Now, the yearbook company is not a governmental entity and therefore not bound to a pure definition of free speech and free press, but one would think that a company that produces a form of press would be more adherent to the rule. According to the editor and the advisor, someone from the company called and asked if they wanted the figure brushed out. This also jumps off the logic train at high speeds not only because they are dealing with a college yearbook, but also because if the staff or the advisor did not want a picture of someone flipping the bird in the yearbook, why would they put it there in the first place. If the yearbook staff really wanted to use that picture but did not want to use the middle finger, a majority of the staff is probably talented enough with Photoshop to airbrush out the offending figure in-house.

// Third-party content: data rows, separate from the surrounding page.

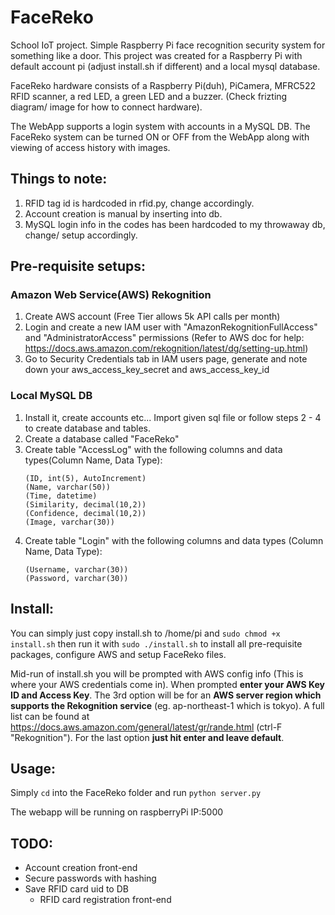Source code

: # FaceReko
School IoT project. Simple Raspberry Pi face recognition security system for something like a door.
This project was created for a Raspberry Pi with default account pi (adjust install.sh if different) and a local mysql database.

FaceReko hardware consists of a Raspberry Pi(duh), PiCamera, MFRC522 RFID scanner, a red LED, a green LED and a buzzer. (Check frizting diagram/ image for how to connect hardware).

The WebApp supports a login system with accounts in a MySQL DB. The FaceReko system can be turned ON or OFF from the WebApp along with viewing of access history with images.

## Things to note: 
1. RFID tag id is hardcoded in rfid.py, change accordingly.
2. Account creation is manual by inserting into db.
3. MySQL login info in the codes has been hardcoded to my throwaway db, change/ setup accordingly.

## Pre-requisite setups:
  
###  Amazon Web Service(AWS) Rekognition
  1) Create AWS account (Free Tier allows 5k API calls per month)
  2) Login and create a new IAM user with "AmazonRekognitionFullAccess" and "AdministratorAccess" permissions (Refer to AWS doc for help: https://docs.aws.amazon.com/rekognition/latest/dg/setting-up.html)
  3) Go to Security Credentials tab in IAM users page, generate and note down your aws_access_key_secret and aws_access_key_id

###  Local MySQL DB
  1) Install it, create accounts etc... Import given sql file or follow steps 2 - 4 to create database and tables.
  2) Create a database called "FaceReko" 
  3) Create table "AccessLog" with the following columns and data types(Column Name, Data Type): 
		```
		(ID, int(5), AutoIncrement)
		(Name, varchar(50))
		(Time, datetime)
		(Similarity, decimal(10,2))
		(Confidence, decimal(10,2))
		(Image, varchar(30))
		```
  4) Create table "Login" with the following columns and data types (Column Name, Data Type): 
		```
		(Username, varchar(30))
		(Password, varchar(30))
		```
  
##  Install:
You can simply just copy install.sh to /home/pi and `sudo chmod +x install.sh` then run it with `sudo ./install.sh` to install all        pre-requisite packages, configure AWS and setup FaceReko files.
    
Mid-run of install.sh you will be prompted with AWS config info (This is where your AWS credentials come in). When prompted **enter your AWS Key ID and Access Key**. The 3rd option will be for an **AWS server region which supports the Rekognition service** (eg. ap-northeast-1 which is tokyo). A full list can be found at https://docs.aws.amazon.com/general/latest/gr/rande.html (ctrl-F "Rekognition"). 
For the last option **just hit enter and leave default**.

## Usage:
Simply `cd` into the FaceReko folder and run `python server.py`

The webapp will be running on raspberryPi IP:5000
	
## TODO:
- Account creation front-end
- Secure passwords with hashing
- Save RFID card uid to DB
	- RFID card registration front-end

The notion of a story about upholding free speech being censored is hilariously ironic – almost sadly so. More important than hilarity is the over arching offense of free speech. The yearbook is a student publication that deserves the right of free speech just as much as any student publication. Why the company felt the need to airbrush out a middle finger is beyond us. Perhaps it was because the company is used to dealing with high school yearbooks, but those are more closely watched by adults who would take out the finger if need be. By the time the pages reach the printer there should be no tweaking done other than to fix minor details that will aid in the printing. The yearbook staff wanted the finger because it added to the story. It wasn’t a gratuitous use of nudity or offensive material – it was the point of Raiola’s speech.

Herff-Jones should think seriously about what it is doing and why it is doing it. If it is trying to be paternalistic about yearbooks, then it should just start a service that goes around to high school and college campuses and makes a clean, neat, pretty and unrealistic version of college life. Until then, leave the finger alone.